En efecto, materialmente es imposible perseguir todos los delitos, leves y graves, y sancionar a todos los infractores por igual; con lo que en los hechos lo que se produce es una selección “natural” generada por una serie incontrolada de factores del sistema mismo, a causa de la cual se destina excesiva atención a numerosas infracciones de menor importancia, y quedan en cambio infracciones graves con escasa o ninguna atención del órgano penal; y se produce también una mayor selectividad y criminalización diferencial en relación con los infractores según su diversa ubicación dentro de las escalas de poder social, como antes hemos visto.

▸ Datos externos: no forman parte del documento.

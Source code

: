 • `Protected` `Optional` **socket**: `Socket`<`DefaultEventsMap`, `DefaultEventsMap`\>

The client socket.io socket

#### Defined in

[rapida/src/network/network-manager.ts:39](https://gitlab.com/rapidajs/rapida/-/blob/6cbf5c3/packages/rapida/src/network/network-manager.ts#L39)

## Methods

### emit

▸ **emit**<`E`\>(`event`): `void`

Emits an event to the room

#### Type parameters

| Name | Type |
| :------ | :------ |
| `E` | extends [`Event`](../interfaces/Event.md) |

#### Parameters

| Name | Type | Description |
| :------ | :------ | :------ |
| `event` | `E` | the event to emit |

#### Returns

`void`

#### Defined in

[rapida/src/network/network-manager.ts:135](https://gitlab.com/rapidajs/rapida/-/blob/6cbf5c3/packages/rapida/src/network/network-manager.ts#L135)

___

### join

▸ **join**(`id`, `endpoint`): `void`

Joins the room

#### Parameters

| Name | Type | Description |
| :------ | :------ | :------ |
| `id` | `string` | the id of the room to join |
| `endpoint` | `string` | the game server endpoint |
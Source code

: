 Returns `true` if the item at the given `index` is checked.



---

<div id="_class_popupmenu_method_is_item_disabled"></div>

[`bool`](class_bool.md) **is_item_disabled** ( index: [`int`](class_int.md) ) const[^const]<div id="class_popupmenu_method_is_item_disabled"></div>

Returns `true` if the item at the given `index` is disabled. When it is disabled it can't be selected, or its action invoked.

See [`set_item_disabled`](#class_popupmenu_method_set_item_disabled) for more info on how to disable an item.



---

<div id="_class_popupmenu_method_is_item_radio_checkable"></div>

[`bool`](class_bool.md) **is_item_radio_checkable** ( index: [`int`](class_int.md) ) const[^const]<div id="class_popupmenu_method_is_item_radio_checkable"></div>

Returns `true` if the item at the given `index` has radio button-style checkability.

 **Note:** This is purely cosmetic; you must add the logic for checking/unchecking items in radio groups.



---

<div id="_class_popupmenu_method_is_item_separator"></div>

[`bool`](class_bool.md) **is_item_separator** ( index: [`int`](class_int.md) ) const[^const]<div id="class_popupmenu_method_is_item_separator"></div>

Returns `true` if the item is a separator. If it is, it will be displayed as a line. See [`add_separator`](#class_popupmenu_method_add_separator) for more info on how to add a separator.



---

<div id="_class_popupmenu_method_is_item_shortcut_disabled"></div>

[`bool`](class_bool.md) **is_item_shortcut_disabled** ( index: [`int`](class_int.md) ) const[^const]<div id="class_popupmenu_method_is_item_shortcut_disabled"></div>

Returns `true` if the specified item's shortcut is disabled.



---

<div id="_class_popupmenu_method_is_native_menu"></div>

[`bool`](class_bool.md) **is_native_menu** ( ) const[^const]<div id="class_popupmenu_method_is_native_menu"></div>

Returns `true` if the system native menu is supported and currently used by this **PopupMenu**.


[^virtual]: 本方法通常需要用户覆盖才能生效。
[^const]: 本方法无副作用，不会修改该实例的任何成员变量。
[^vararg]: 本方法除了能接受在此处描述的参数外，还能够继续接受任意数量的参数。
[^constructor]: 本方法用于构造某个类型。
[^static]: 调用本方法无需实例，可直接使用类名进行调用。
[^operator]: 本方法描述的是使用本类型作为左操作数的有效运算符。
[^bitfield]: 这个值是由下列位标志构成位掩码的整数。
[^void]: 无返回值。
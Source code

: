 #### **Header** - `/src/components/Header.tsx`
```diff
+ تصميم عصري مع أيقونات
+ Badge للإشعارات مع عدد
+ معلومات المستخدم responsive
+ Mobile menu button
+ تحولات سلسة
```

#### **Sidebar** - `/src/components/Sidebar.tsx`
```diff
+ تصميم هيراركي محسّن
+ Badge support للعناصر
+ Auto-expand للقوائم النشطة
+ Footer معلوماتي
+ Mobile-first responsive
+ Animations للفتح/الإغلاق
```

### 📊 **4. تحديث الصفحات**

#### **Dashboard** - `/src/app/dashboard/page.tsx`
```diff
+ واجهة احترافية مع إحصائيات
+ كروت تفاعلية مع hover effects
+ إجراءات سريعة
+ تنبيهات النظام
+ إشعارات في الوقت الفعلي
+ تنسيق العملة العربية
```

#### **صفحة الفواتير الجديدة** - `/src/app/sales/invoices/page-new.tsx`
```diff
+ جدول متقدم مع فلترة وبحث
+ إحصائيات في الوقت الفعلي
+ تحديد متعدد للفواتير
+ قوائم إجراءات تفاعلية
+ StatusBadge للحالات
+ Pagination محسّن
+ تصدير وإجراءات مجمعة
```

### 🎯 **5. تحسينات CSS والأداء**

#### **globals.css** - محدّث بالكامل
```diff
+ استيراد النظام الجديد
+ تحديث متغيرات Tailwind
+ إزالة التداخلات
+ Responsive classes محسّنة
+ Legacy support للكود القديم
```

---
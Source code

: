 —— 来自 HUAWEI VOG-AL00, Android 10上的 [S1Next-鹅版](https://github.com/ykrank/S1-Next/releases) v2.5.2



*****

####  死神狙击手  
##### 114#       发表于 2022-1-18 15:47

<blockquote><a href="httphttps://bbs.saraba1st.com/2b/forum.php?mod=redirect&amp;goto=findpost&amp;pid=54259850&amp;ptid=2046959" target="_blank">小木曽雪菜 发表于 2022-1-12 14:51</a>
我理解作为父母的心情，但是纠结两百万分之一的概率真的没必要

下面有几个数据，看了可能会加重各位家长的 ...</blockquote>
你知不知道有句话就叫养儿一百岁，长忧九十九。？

La selectividad existe como un fenómeno estructural del sistema mismo. Las alternativas son, entonces, negar esta realidad, o canalizar la selección procurando que esta se efectúe con el mayor acierto dentro de los objetivos prioritarios escogidos por la política criminal.
No penalizar la pobreza
¿Qué hacer con un niño, niña o adolescente que ha cometido una infracción penal y que no tiene familia o no tiene una familia dentro de “ciertos cánones”?
En un alto porcentaje de casos, la misma infracción penal, cometida por un niño o adolescente de clase media o alta, con una familia regularmente constituida o incluso sin ella, será resuelto sin internamiento.
Los “chicos de la calle”, niños de clase baja o marginales, suelen ser condenados a prisión o internados por el hecho de no tener familia. La misma conducta practicada por un niño de otra extracción social, con una familia, es normalmente resuelta de otra manera. 0 sea que al chico de la calle le exigimos más que a otros chicos y, sin quererlo, castigamos su pobreza.
El “chico de la calle” es un ser libre, a quien el encierro daña como a los demás chicos. Es un ser libre, lleno de necesidades insatisfechas, que sufre agresiones; a quien debemos ayudar con su consentimiento, pero sin agregar la agresión del encierro a las agresiones que ya sufre.
Este es el verdadero desafío de utilizar las medidas no privativas de libertad sin penalizar la pobreza; sin ampliar la red de niños y adolescentes que, en razón del medio social en que nacieron, son víctimas del sistema de justicia penal.